Setting aside any pictures, reproduce the data exactly.

[Recorded data]
..........

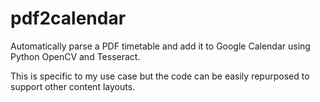 # pdf2calendar

Automatically parse a PDF timetable and add it to Google Calendar using Python OpenCV and Tesseract.

This is specific to my use case but the code can be easily repurposed to support other content layouts.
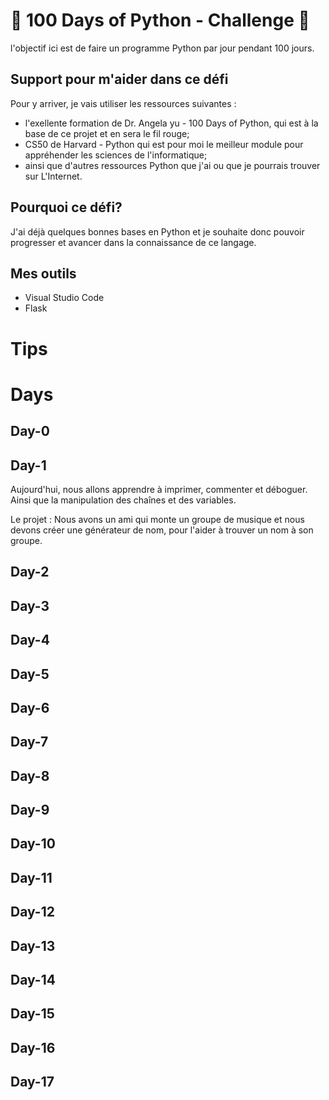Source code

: # 🚀 100 Days of Python - Challenge 🚀
l'objectif ici est de faire un programme Python par jour pendant 100 jours. 

## Support pour m'aider dans ce défi
Pour y arriver, je vais utiliser les ressources suivantes :
- l'exellente formation de Dr. Angela yu - 100 Days of Python, qui est à la base de ce projet et en sera le fil rouge;
- CS50 de Harvard - Python qui est pour moi le meilleur module pour appréhender les sciences de l'informatique;
- ainsi que d'autres ressources Python que j'ai ou que je pourrais trouver sur L'Internet.

## Pourquoi ce défi?
J'ai déjà quelques bonnes bases en Python et je souhaite donc pouvoir progresser et avancer dans la connaissance de ce langage.

## Mes outils
- Visual Studio Code
- Flask

# Tips


# Days

## Day-0
## Day-1
Aujourd'hui, nous allons apprendre à imprimer, commenter et déboguer.
Ainsi que la manipulation des chaînes et des variables.

Le projet : Nous avons un ami qui monte un groupe de musique et nous devons créer une générateur de nom, pour l'aider à trouver un nom à son groupe.

## Day-2
## Day-3
## Day-4
## Day-5
## Day-6
## Day-7
## Day-8
## Day-9
## Day-10
## Day-11
## Day-12
## Day-13
## Day-14
## Day-15
## Day-16
## Day-17
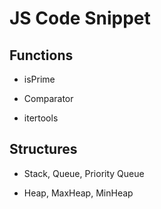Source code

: # JS Code Snippet
## Functions
- isPrime

- Comparator

- itertools

## Structures
- Stack, Queue, Priority Queue

- Heap, MaxHeap, MinHeap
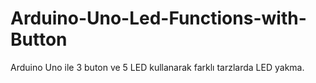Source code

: # Arduino-Uno-Led-Functions-with-Button
Arduino Uno ile 3 buton ve 5 LED kullanarak farklı tarzlarda LED yakma.
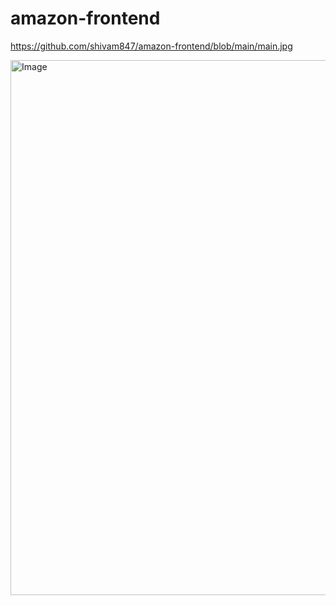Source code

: # amazon-frontend
https://github.com/shivam847/amazon-frontend/blob/main/main.jpg

<img width="1906" height="856" alt="Image" src="https://github.com/user-attachments/assets/7dcce615-d7c8-4062-b7ac-fa2c9f9176d5" />
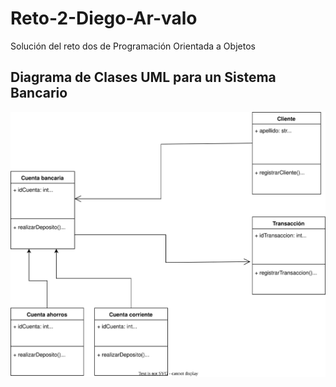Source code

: # Reto-2-Diego-Ar-valo
Solución del reto dos de Programación Orientada a Objetos
## Diagrama de Clases UML para un Sistema Bancario
![Texto Alternativo](https://raw.githubusercontent.com/darevalog/Reto-2-Diego-Ar-valo/1ebf45c0dc17d8b2c22a39ac72d2d6cb4a4943f5/uml%20Bank.drawio.svg)
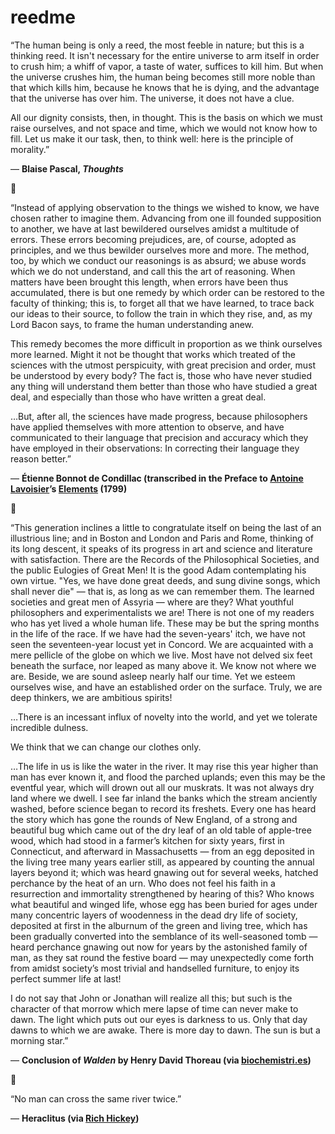 # reedme

“The human being is only a reed, the most feeble in nature; but this is a thinking reed. It isn't necessary for the entire universe to arm itself in order to crush him; a whiff of vapor, a taste of water, suffices to kill him. But when the universe crushes him, the human being becomes still more noble than that which kills him, because he knows that he is dying, and the advantage that the universe has over him. The universe, it does not have a clue.

All our dignity consists, then, in thought. This is the basis on which we must raise ourselves, and not space and time, which we would not know how to fill. Let us make it our task, then, to think well: here is the principle of morality.”

— __Blaise Pascal, _Thoughts___

:beginner:

“Instead of applying observation to the things we wished to know, we have chosen rather to imagine them. Advancing from one ill founded supposition to another, we have at last bewildered ourselves amidst a multitude of errors. These errors becoming prejudices, are, of course, adopted as principles, and we thus bewilder ourselves more and more. The method, too, by which we conduct our reasonings is as absurd; we abuse words which we do not understand, and call this the art of reasoning. When matters have been brought this length, when errors have been thus accumulated, there is but one remedy by which order can be restored to the faculty of thinking; this is, to forget all that we have learned, to trace back our ideas to their source, to follow the train in which they rise, and, as my Lord Bacon says, to frame the human understanding anew.

This remedy becomes the more difficult in proportion as we think ourselves more learned. Might it not be thought that works which treated of the sciences with the utmost perspicuity, with great precision and order, must be understood by every body? The fact is, those who have never studied any thing will understand them better than those who have studied a great deal, and especially than those who have written a great deal.

…But, after all, the sciences have made progress, because philosophers have applied themselves with more attention to observe, and have communicated to their language that precision and accuracy which they have employed in their observations: In correcting their language they reason better.”

— __Étienne Bonnot de Condillac (transcribed in the Preface to [Antoine Lavoisier](https://en.wikipedia.org/wiki/Antoine_Lavoisier)’s [Elements](https://archive.org/details/elementschemist00kerrgoog) (1799)__

:beginner:

“This generation inclines a little to congratulate itself on being the last of an illustrious line;
and in Boston and London and Paris and Rome, thinking of its long descent, it speaks of its progress in art and science and literature with satisfaction. There are the Records of the Philosophical Societies, and the public Eulogies of Great Men! It is the good Adam contemplating his own virtue. "Yes, we have done great deeds, and sung divine songs, which shall never die" — that is, as long as we can remember them. The learned societies and great men of Assyria — where are they? What youthful philosophers and experimentalists we are! There is not one of my readers who has yet lived a whole human life. These may be but the spring months in the life of the race. If we have had the seven-years' itch, we have not seen the seventeen-year locust yet in Concord. We are acquainted with a mere pellicle of the globe on which we live. Most have not delved six feet beneath the surface, nor leaped as many above it. We know not where we are. Beside, we are sound asleep nearly half our time. Yet we esteem ourselves wise, and have an established order on the surface. Truly, we are deep thinkers, we are ambitious spirits!

…There is an incessant influx of novelty into the world, and yet we tolerate incredible dulness.

We think that we can change our clothes only.

…The life in us is like the water in the river. It may rise this year higher than man has ever known it, and flood the parched uplands; even this may be the eventful year, which will drown out all our muskrats. It was not always dry land where we dwell. I see far inland the banks which the stream anciently washed, before science began to record its freshets. Every one has heard the story which has gone the rounds of New England, of a strong and beautiful bug which came out of the dry leaf of an old table of apple-tree wood, which had stood in a farmer’s kitchen for sixty years, first in Connecticut, and afterward in Massachusetts — from an egg deposited in the living tree many years earlier still, as appeared by counting the annual layers beyond it; which was heard gnawing out for several weeks, hatched perchance by the heat of an urn. Who does not feel his faith in a resurrection and immortality strengthened by hearing of this? Who knows what beautiful and winged life, whose egg has been buried for ages under many concentric layers of woodenness in the dead dry life of society, deposited at first in the alburnum of the green and living tree, which has been gradually converted into the semblance of its well-seasoned tomb — heard perchance gnawing out now for years by the astonished family of man, as they sat round the festive board — may unexpectedly come forth from amidst society’s most trivial and handselled furniture, to enjoy its perfect summer life at last!

I  do not say that John or Jonathan will realize all this; but such is the character of that morrow which mere lapse of time can never make to dawn. The light which puts out our eyes is darkness to us. Only that day dawns to which we are awake. There is more day to dawn. The sun is but a morning star.”

— __Conclusion of _Walden_ by Henry David Thoreau (via [biochemistri.es](biochemistri.es/Walden))__

:beginner:

“No man can cross the same river twice.”

— __Heraclitus (via [Rich Hickey](https://github.com/matthiasn/talk-transcripts/blob/master/Hickey_Rich/AreWeThereYet.md#user-content-slide-19))__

..........

◆ RESPONSE TO THIS TASK ◆
 # pdf2calendar

Automatically parse a PDF timetable and add it to Google Calendar using Python OpenCV and Tesseract.

This is specific to my use case but the code can be easily repurposed to support other content layouts.
Source code

: # 🚀 100 Days of Python - Challenge 🚀
l'objectif ici est de faire un programme Python par jour pendant 100 jours. 

## Support pour m'aider dans ce défi
Pour y arriver, je vais utiliser les ressources suivantes :
- l'exellente formation de Dr. Angela yu - 100 Days of Python, qui est à la base de ce projet et en sera le fil rouge;
- CS50 de Harvard - Python qui est pour moi le meilleur module pour appréhender les sciences de l'informatique;
- ainsi que d'autres ressources Python que j'ai ou que je pourrais trouver sur L'Internet.

## Pourquoi ce défi?
J'ai déjà quelques bonnes bases en Python et je souhaite donc pouvoir progresser et avancer dans la connaissance de ce langage.

## Mes outils
- Visual Studio Code
- Flask

# Tips


# Days

## Day-0
## Day-1
Aujourd'hui, nous allons apprendre à imprimer, commenter et déboguer.
Ainsi que la manipulation des chaînes et des variables.

Le projet : Nous avons un ami qui monte un groupe de musique et nous devons créer une générateur de nom, pour l'aider à trouver un nom à son groupe.

## Day-2
## Day-3
## Day-4
## Day-5
## Day-6
## Day-7
## Day-8
## Day-9
## Day-10
## Day-11
## Day-12
## Day-13
## Day-14
## Day-15
## Day-16
## Day-17
Source code

: # JS Code Snippet
## Functions
- isPrime

- Comparator

- itertools

## Structures
- Stack, Queue, Priority Queue

- Heap, MaxHeap, MinHeap
Source code

: # Arduino-Uno-Led-Functions-with-Button
Arduino Uno ile 3 buton ve 5 LED kullanarak farklı tarzlarda LED yakma.
Source code

: # amazon-frontend
https://github.com/shivam847/amazon-frontend/blob/main/main.jpg

<img width="1906" height="856" alt="Image" src="https://github.com/user-attachments/assets/7dcce615-d7c8-4062-b7ac-fa2c9f9176d5" />
Source code

: # Reto-2-Diego-Ar-valo
Solución del reto dos de Programación Orientada a Objetos
## Diagrama de Clases UML para un Sistema Bancario
![Texto Alternativo](https://raw.githubusercontent.com/darevalog/Reto-2-Diego-Ar-valo/1ebf45c0dc17d8b2c22a39ac72d2d6cb4a4943f5/uml%20Bank.drawio.svg)
 # reedme

“The human being is only a reed, the most feeble in nature; but this is a thinking reed. It isn't necessary for the entire universe to arm itself in order to crush him; a whiff of vapor, a taste of water, suffices to kill him. But when the universe crushes him, the human being becomes still more noble than that which kills him, because he knows that he is dying, and the advantage that the universe has over him. The universe, it does not have a clue.

All our dignity consists, then, in thought. This is the basis on which we must raise ourselves, and not space and time, which we would not know how to fill. Let us make it our task, then, to think well: here is the principle of morality.”

— __Blaise Pascal, _Thoughts___

:beginner:

“Instead of applying observation to the things we wished to know, we have chosen rather to imagine them. Advancing from one ill founded supposition to another, we have at last bewildered ourselves amidst a multitude of errors. These errors becoming prejudices, are, of course, adopted as principles, and we thus bewilder ourselves more and more. The method, too, by which we conduct our reasonings is as absurd; we abuse words which we do not understand, and call this the art of reasoning. When matters have been brought this length, when errors have been thus accumulated, there is but one remedy by which order can be restored to the faculty of thinking; this is, to forget all that we have learned, to trace back our ideas to their source, to follow the train in which they rise, and, as my Lord Bacon says, to frame the human understanding anew.

This remedy becomes the more difficult in proportion as we think ourselves more learned. Might it not be thought that works which treated of the sciences with the utmost perspicuity, with great precision and order, must be understood by every body? The fact is, those who have never studied any thing will understand them better than those who have studied a great deal, and especially than those who have written a great deal.

…But, after all, the sciences have made progress, because philosophers have applied themselves with more attention to observe, and have communicated to their language that precision and accuracy which they have employed in their observations: In correcting their language they reason better.”

— __Étienne Bonnot de Condillac (transcribed in the Preface to [Antoine Lavoisier](https://en.wikipedia.org/wiki/Antoine_Lavoisier)’s [Elements](https://archive.org/details/elementschemist00kerrgoog) (1799)__

:beginner:

“This generation inclines a little to congratulate itself on being the last of an illustrious line;
and in Boston and London and Paris and Rome, thinking of its long descent, it speaks of its progress in art and science and literature with satisfaction. There are the Records of the Philosophical Societies, and the public Eulogies of Great Men! It is the good Adam contemplating his own virtue. "Yes, we have done great deeds, and sung divine songs, which shall never die" — that is, as long as we can remember them. The learned societies and great men of Assyria — where are they? What youthful philosophers and experimentalists we are! There is not one of my readers who has yet lived a whole human life. These may be but the spring months in the life of the race. If we have had the seven-years' itch, we have not seen the seventeen-year locust yet in Concord. We are acquainted with a mere pellicle of the globe on which we live. Most have not delved six feet beneath the surface, nor leaped as many above it. We know not where we are. Beside, we are sound asleep nearly half our time. Yet we esteem ourselves wise, and have an established order on the surface. Truly, we are deep thinkers, we are ambitious spirits!

…There is an incessant influx of novelty into the world, and yet we tolerate incredible dulness.

We think that we can change our clothes only.

…The life in us is like the water in the river. It may rise this year higher than man has ever known it, and flood the parched uplands; even this may be the eventful year, which will drown out all our muskrats. It was not always dry land where we dwell. I see far inland the banks which the stream anciently washed, before science began to record its freshets. Every one has heard the story which has gone the rounds of New England, of a strong and beautiful bug which came out of the dry leaf of an old table of apple-tree wood, which had stood in a farmer’s kitchen for sixty years, first in Connecticut, and afterward in Massachusetts — from an egg deposited in the living tree many years earlier still, as appeared by counting the annual layers beyond it; which was heard gnawing out for several weeks, hatched perchance by the heat of an urn. Who does not feel his faith in a resurrection and immortality strengthened by hearing of this? Who knows what beautiful and winged life, whose egg has been buried for ages under many concentric layers of woodenness in the dead dry life of society, deposited at first in the alburnum of the green and living tree, which has been gradually converted into the semblance of its well-seasoned tomb — heard perchance gnawing out now for years by the astonished family of man, as they sat round the festive board — may unexpectedly come forth from amidst society’s most trivial and handselled furniture, to enjoy its perfect summer life at last!

I  do not say that John or Jonathan will realize all this; but such is the character of that morrow which mere lapse of time can never make to dawn. The light which puts out our eyes is darkness to us. Only that day dawns to which we are awake. There is more day to dawn. The sun is but a morning star.”

— __Conclusion of _Walden_ by Henry David Thoreau (via [biochemistri.es](biochemistri.es/Walden))__

:beginner:

“No man can cross the same river twice.”

— __Heraclitus (via [Rich Hickey](https://github.com/matthiasn/talk-transcripts/blob/master/Hickey_Rich/AreWeThereYet.md#user-content-slide-19))__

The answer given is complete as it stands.